(Image courtesy Boston Assessing Department)
Although the details are vague, by early next year Spaulding and Slye Investments could file plans for a residential project that would bring up to 160 residences to A Street and West 3rd Street in South Boston.
At a community meeting Wednesday night sponsored by the St. Vincent’s Lower End Neighborhood Association, Daniel St. Clair, managing director of Spaulding and Slye Investments, laid out the general development concept the company devised for the large parcel at 45 West 3rd St., which is currently the home of Cliflex Bellows, a manufacturing firm.
Spaulding and Slye Investments has the approximately 42,800-square-foot property under agreement to purchase, but has not filed any development plans with the Boston Redevelopment Authority, one of the first steps to bring any project to fruition.
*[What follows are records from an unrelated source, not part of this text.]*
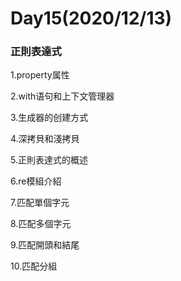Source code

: 
# Day15(2020/12/13)
### **正則表達式**

1.property属性

2.with语句和上下文管理器

3.生成器的创建方式

4.深拷貝和淺拷貝

5.正則表達式的概述

6.re模組介紹

7.匹配單個字元

8.匹配多個字元

9.匹配開頭和結尾

10.匹配分組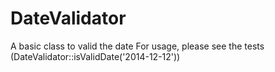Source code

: # DateValidator

A basic class to valid the date
For usage, please see the tests (DateValidator::isValidDate('2014-12-12'))
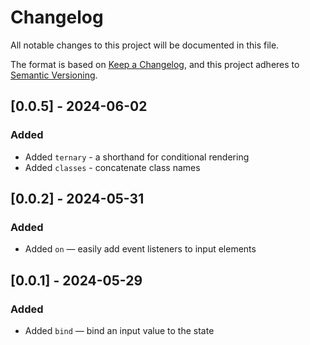 # Changelog

All notable changes to this project will be documented in this file.

The format is based on [Keep a Changelog](https://keepachangelog.com/en/1.1.0/),
and this project adheres to [Semantic Versioning](https://semver.org/spec/v2.0.0.html).

## [0.0.5] - 2024-06-02

### Added

- Added `ternary` - a shorthand for conditional rendering
- Added `classes` - concatenate class names

## [0.0.2] - 2024-05-31

### Added

- Added `on` — easily add event listeners to input elements

## [0.0.1] - 2024-05-29

### Added

- Added `bind` — bind an input value to the state
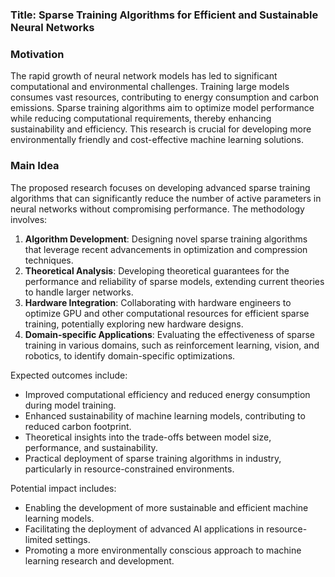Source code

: ### Title: Sparse Training Algorithms for Efficient and Sustainable Neural Networks

### Motivation
The rapid growth of neural network models has led to significant computational and environmental challenges. Training large models consumes vast resources, contributing to energy consumption and carbon emissions. Sparse training algorithms aim to optimize model performance while reducing computational requirements, thereby enhancing sustainability and efficiency. This research is crucial for developing more environmentally friendly and cost-effective machine learning solutions.

### Main Idea
The proposed research focuses on developing advanced sparse training algorithms that can significantly reduce the number of active parameters in neural networks without compromising performance. The methodology involves:

1. **Algorithm Development**: Designing novel sparse training algorithms that leverage recent advancements in optimization and compression techniques.
2. **Theoretical Analysis**: Developing theoretical guarantees for the performance and reliability of sparse models, extending current theories to handle larger networks.
3. **Hardware Integration**: Collaborating with hardware engineers to optimize GPU and other computational resources for efficient sparse training, potentially exploring new hardware designs.
4. **Domain-specific Applications**: Evaluating the effectiveness of sparse training in various domains, such as reinforcement learning, vision, and robotics, to identify domain-specific optimizations.

Expected outcomes include:

- Improved computational efficiency and reduced energy consumption during model training.
- Enhanced sustainability of machine learning models, contributing to reduced carbon footprint.
- Theoretical insights into the trade-offs between model size, performance, and sustainability.
- Practical deployment of sparse training algorithms in industry, particularly in resource-constrained environments.

Potential impact includes:

- Enabling the development of more sustainable and efficient machine learning models.
- Facilitating the deployment of advanced AI applications in resource-limited settings.
- Promoting a more environmentally conscious approach to machine learning research and development.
According to St. Clair, his company is deliberately taking the process slow so that developers can better understand the neighbor’ priorities.
“We’re very early in the process; nothing has been filed,” said St. Clair. “We want to work with people to find an appropriate fit.”
While Wednesday’s meeting at the South Boston Lithuanian Club was largely populated by members of the St. Vincent’s Lower End Neighborhood Association, which represents a more residential section of the neighborhood, the project actually sits in the West Broadway Neighborhood Association’s section of South Boston, which is a denser community with a residential and commercial mix. That neighborhood association is expected to host the community meeting mandated by the BRA’s Article 80 process, once the project has been filed with the agency.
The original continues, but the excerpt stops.